Start of EXERCISE DATA
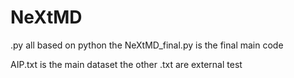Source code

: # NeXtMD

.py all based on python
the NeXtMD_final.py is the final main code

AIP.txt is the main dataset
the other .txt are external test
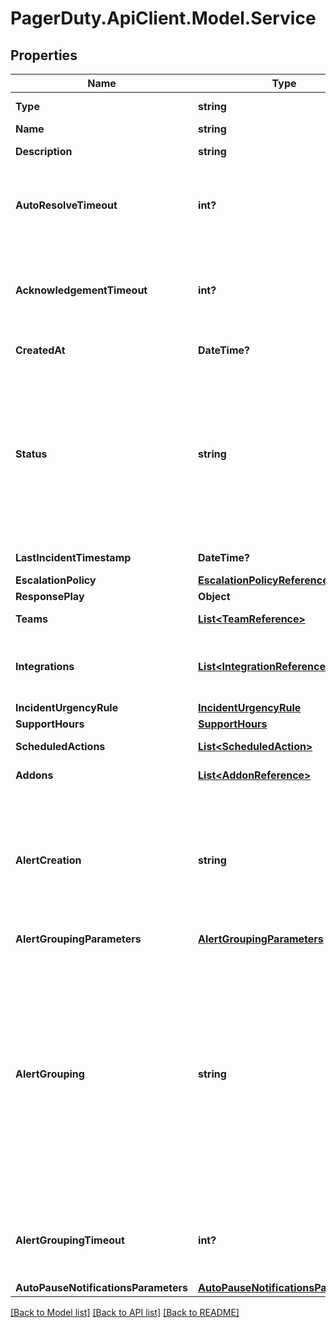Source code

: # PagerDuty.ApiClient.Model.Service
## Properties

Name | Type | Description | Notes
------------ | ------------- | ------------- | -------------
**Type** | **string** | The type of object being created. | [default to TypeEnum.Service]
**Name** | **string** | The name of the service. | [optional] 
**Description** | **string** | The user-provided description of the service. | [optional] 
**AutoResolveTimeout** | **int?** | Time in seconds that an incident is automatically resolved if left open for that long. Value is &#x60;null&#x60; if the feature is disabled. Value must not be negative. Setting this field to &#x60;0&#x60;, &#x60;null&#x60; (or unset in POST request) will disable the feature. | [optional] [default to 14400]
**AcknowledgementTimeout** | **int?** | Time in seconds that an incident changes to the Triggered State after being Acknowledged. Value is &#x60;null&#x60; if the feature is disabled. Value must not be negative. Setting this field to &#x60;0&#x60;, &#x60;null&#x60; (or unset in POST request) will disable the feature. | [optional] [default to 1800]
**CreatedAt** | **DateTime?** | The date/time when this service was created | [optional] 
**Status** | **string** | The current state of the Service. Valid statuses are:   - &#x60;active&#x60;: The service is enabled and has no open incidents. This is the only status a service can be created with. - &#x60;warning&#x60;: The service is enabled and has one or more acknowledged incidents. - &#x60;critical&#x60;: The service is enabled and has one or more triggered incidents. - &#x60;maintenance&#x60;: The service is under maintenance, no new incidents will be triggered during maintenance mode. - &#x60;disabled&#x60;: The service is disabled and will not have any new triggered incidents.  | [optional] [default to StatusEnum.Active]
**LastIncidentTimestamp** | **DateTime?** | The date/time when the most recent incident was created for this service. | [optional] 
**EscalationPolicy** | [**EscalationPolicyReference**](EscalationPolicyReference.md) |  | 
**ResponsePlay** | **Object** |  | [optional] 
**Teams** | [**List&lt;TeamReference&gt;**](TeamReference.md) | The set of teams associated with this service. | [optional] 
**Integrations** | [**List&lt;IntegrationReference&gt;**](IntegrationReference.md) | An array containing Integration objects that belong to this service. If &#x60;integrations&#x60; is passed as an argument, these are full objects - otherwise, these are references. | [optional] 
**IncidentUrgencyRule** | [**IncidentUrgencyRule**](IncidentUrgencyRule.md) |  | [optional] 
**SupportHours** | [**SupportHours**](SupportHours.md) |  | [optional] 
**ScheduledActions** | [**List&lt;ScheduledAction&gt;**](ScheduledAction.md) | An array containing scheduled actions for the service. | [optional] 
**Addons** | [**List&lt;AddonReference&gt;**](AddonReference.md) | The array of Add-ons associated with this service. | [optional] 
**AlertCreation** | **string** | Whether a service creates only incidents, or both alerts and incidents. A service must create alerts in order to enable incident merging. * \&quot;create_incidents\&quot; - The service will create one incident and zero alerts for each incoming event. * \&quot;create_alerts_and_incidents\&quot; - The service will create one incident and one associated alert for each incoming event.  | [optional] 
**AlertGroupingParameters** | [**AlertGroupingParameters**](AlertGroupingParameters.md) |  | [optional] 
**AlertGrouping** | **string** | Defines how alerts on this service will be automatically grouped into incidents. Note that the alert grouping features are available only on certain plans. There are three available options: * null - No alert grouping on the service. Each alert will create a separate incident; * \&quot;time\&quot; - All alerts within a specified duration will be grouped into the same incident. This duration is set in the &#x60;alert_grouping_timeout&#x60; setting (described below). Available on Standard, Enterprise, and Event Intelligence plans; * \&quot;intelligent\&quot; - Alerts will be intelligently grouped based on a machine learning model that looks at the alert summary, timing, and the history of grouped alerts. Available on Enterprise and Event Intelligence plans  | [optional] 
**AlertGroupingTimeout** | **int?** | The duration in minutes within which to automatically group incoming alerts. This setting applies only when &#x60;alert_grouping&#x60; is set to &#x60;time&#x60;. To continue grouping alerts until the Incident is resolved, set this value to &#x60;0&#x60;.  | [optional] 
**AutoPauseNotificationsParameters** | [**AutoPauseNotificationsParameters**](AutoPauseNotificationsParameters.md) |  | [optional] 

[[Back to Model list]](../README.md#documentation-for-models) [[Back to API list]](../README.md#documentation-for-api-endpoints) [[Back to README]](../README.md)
End of EXERCISE DATA
Start of EXERCISE DATA
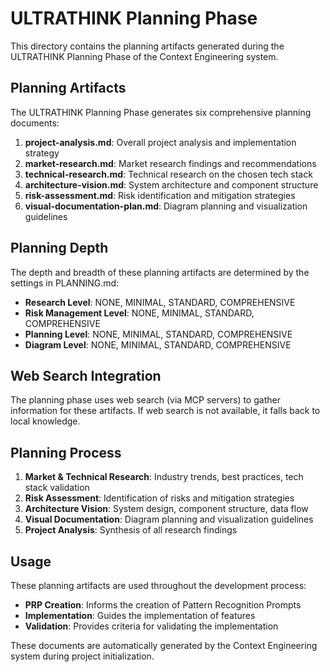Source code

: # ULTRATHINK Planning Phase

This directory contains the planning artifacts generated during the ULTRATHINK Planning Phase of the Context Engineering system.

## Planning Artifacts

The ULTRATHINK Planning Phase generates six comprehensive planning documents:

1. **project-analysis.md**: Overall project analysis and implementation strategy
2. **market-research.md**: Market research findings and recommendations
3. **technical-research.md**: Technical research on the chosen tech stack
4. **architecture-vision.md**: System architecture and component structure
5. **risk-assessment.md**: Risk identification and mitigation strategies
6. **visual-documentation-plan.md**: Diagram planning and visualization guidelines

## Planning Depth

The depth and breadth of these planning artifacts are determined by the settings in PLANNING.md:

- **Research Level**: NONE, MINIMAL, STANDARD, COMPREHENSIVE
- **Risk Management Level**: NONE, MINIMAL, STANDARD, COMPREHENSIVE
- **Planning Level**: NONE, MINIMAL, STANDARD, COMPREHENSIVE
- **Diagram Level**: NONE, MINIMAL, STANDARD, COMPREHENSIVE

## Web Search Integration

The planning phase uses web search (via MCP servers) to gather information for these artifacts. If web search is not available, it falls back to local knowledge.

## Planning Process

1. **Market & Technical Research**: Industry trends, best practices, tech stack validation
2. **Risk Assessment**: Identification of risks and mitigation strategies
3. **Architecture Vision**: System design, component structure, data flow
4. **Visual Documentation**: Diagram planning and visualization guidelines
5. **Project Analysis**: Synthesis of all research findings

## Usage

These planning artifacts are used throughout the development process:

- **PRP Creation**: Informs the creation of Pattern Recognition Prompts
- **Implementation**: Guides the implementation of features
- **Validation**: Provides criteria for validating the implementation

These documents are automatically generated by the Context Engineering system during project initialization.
End of EXERCISE DATA
Start of EXERCISE DATA
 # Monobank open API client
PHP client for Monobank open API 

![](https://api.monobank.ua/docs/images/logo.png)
End of EXERCISE DATA
PROBLEM TO SOLVE: Take every line from the data that contains the word "DateTime".

RESPONSE:
**CreatedAt** | **DateTime?** | The date/time when this service was created | [optional] 
**LastIncidentTimestamp** | **DateTime?** | The date/time when the most recent incident was created for this service. | [optional] 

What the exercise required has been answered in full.